This is a question I struggle with: how much story do I include in the story? Background, drawings, world-building, etc. I have, but how much of it adds to a story before too much of it detracts from the story? Having that kind of detailed information not immediately tied to the story still provides a comfort level with what I write. It allows me to move fluidly from one place or event to another. Well it should anyway. I’m still working on that part. The disadvantage is my desire to drop in not just details, but entire sections of information not directly related to the story. I spent (spend) a lot of time and effort on it, after all!
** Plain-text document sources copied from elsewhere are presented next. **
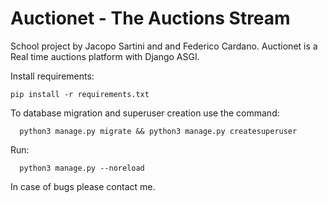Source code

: # Auctionet - The Auctions Stream
School project by Jacopo Sartini and and Federico Cardano.
Auctionet is a Real time auctions platform with Django ASGI.

Install requirements:
```
pip install -r requirements.txt
```
To database migration and superuser creation use the command:
```
  python3 manage.py migrate && python3 manage.py createsuperuser
```
Run:
```
  python3 manage.py --noreload
```
In case of bugs please contact me.
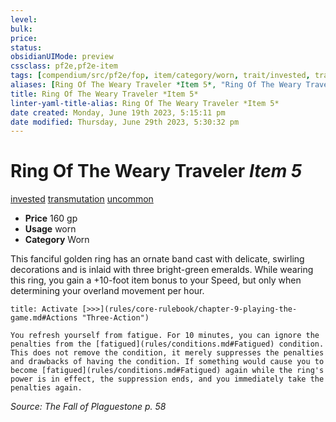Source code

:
 ```yaml
---
level:
bulk:
price:
status:
obsidianUIMode: preview
cssclass: pf2e,pf2e-item
tags: [compendium/src/pf2e/fop, item/category/worn, trait/invested, trait/transmutation, trait/uncommon]
aliases: [Ring Of The Weary Traveler *Item 5*, "Ring Of The Weary Traveler"]
title: Ring Of The Weary Traveler *Item 5*
linter-yaml-title-alias: Ring Of The Weary Traveler *Item 5*
date created: Monday, June 19th 2023, 5:15:11 pm
date modified: Thursday, June 29th 2023, 5:30:32 pm
---
```


# Ring Of The Weary Traveler *Item 5*

[invested](rules/traits/invested.md) [transmutation](rules/traits/transmutation.md) [uncommon](rules/traits/uncommon.md)  

- **Price** 160 gp
- **Usage** worn
- **Category** Worn

This fanciful golden ring has an ornate band cast with delicate, swirling decorations and is inlaid with three bright-green emeralds. While wearing this ring, you gain a +10-foot item bonus to your Speed, but only when determining your overland movement per hour.

```ad-embed-ability
title: Activate [>>>](rules/core-rulebook/chapter-9-playing-the-game.md#Actions "Three-Action")

You refresh yourself from fatigue. For 10 minutes, you can ignore the penalties from the [fatigued](rules/conditions.md#Fatigued) condition. This does not remove the condition, it merely suppresses the penalties and drawbacks of having the condition. If something would cause you to become [fatigued](rules/conditions.md#Fatigued) again while the ring's power is in effect, the suppression ends, and you immediately take the penalties again.
```

*Source: The Fall of Plaguestone p. 58*
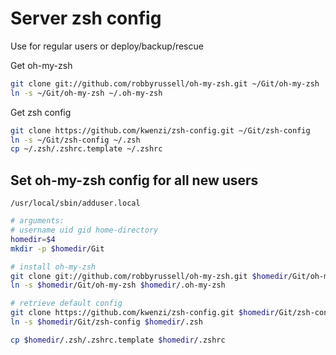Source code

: # Server zsh config

Use for regular users or deploy/backup/rescue

Get oh-my-zsh
```sh
git clone git://github.com/robbyrussell/oh-my-zsh.git ~/Git/oh-my-zsh
ln -s ~/Git/oh-my-zsh ~/.oh-my-zsh
```

Get zsh config
```sh
git clone https://github.com/kwenzi/zsh-config.git ~/Git/zsh-config
ln -s ~/Git/zsh-config ~/.zsh
cp ~/.zsh/.zshrc.template ~/.zshrc
```

## Set oh-my-zsh config for all new users

`/usr/local/sbin/adduser.local`
```sh
# arguments:
# username uid gid home-directory
homedir=$4
mkdir -p $homedir/Git

# install oh-my-zsh
git clone git://github.com/robbyrussell/oh-my-zsh.git $homedir/Git/oh-my-zsh
ln -s $homedir/Git/oh-my-zsh $homedir/.oh-my-zsh

# retrieve default config
git clone https://github.com/kwenzi/zsh-config.git $homedir/Git/zsh-config
ln -s $homedir/Git/zsh-config $homedir/.zsh

cp $homedir/.zsh/.zshrc.template $homedir/.zshrc
```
But I don’t think that’s the best answer. Which then begs the question that started this (long) post. For example, I love myths and legends so I created a one for the next book. The legend I wrote as a non-structured poem because I seem to think that way. At some point I would like to turn it into a full story of its own. Thus the conundrum of how much of that legend to put into the new book. I need a compromise that gives me the pieces I need for the book, but leaves me enough room to write at least a short story about it at a later date.
Sounds simple, eh? I don’t know how easy that is for other writers, but I’ve written well over 5000 words across 4 variations. A few more rewrites turned 5000 to about 2300 words in a single chapter. After today’s pruning session that chapter ended up a shade over 1400 words.
I can live with that. I’m sure I’ll adjust it as the book develops, but I’m fairly content with it for now. I think there’s enough to enhance this book without overwhelming it, but enough “teaser” information to pique interest should it come out on the website or in a collection or even a book of it’s own. That’s good enough for now. I already have a book to write!